» **SOURCE MATERIAL**:
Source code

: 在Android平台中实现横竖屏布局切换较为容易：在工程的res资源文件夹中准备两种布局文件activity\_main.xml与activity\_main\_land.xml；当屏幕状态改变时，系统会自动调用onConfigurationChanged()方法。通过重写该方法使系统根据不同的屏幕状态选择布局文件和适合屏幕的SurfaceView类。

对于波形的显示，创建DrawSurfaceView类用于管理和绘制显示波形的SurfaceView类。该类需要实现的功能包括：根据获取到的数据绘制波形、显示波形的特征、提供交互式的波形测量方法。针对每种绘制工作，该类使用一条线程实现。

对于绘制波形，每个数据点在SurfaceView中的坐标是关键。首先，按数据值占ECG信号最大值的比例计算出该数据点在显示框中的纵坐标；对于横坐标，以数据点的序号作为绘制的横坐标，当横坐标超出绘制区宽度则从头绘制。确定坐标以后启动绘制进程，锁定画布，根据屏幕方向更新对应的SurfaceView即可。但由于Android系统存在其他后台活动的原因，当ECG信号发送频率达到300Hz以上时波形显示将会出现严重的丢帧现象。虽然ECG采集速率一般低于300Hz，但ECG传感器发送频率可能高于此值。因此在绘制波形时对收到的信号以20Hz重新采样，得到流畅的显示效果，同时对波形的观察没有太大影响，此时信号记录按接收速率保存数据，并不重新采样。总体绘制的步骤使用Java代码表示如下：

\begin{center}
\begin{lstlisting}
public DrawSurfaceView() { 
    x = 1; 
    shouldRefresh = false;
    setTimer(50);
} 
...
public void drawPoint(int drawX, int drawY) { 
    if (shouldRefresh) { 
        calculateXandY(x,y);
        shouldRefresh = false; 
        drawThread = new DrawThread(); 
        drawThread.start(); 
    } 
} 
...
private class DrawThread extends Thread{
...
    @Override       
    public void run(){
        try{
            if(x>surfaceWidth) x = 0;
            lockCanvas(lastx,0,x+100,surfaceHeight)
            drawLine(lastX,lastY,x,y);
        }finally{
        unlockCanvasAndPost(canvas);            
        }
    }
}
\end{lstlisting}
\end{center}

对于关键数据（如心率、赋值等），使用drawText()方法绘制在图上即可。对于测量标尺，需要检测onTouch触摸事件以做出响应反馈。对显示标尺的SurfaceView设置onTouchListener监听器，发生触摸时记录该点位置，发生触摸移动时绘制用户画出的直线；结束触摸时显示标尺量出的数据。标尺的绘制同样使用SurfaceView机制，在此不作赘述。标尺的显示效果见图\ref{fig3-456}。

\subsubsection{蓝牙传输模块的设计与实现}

» **EXERCISE INSTRUCTIONS**: For each line above that contains "shouldRefresh", make a copy.

» **TASK OUTPUT**:
    shouldRefresh = false;
    if (shouldRefresh) { 
        shouldRefresh = false; 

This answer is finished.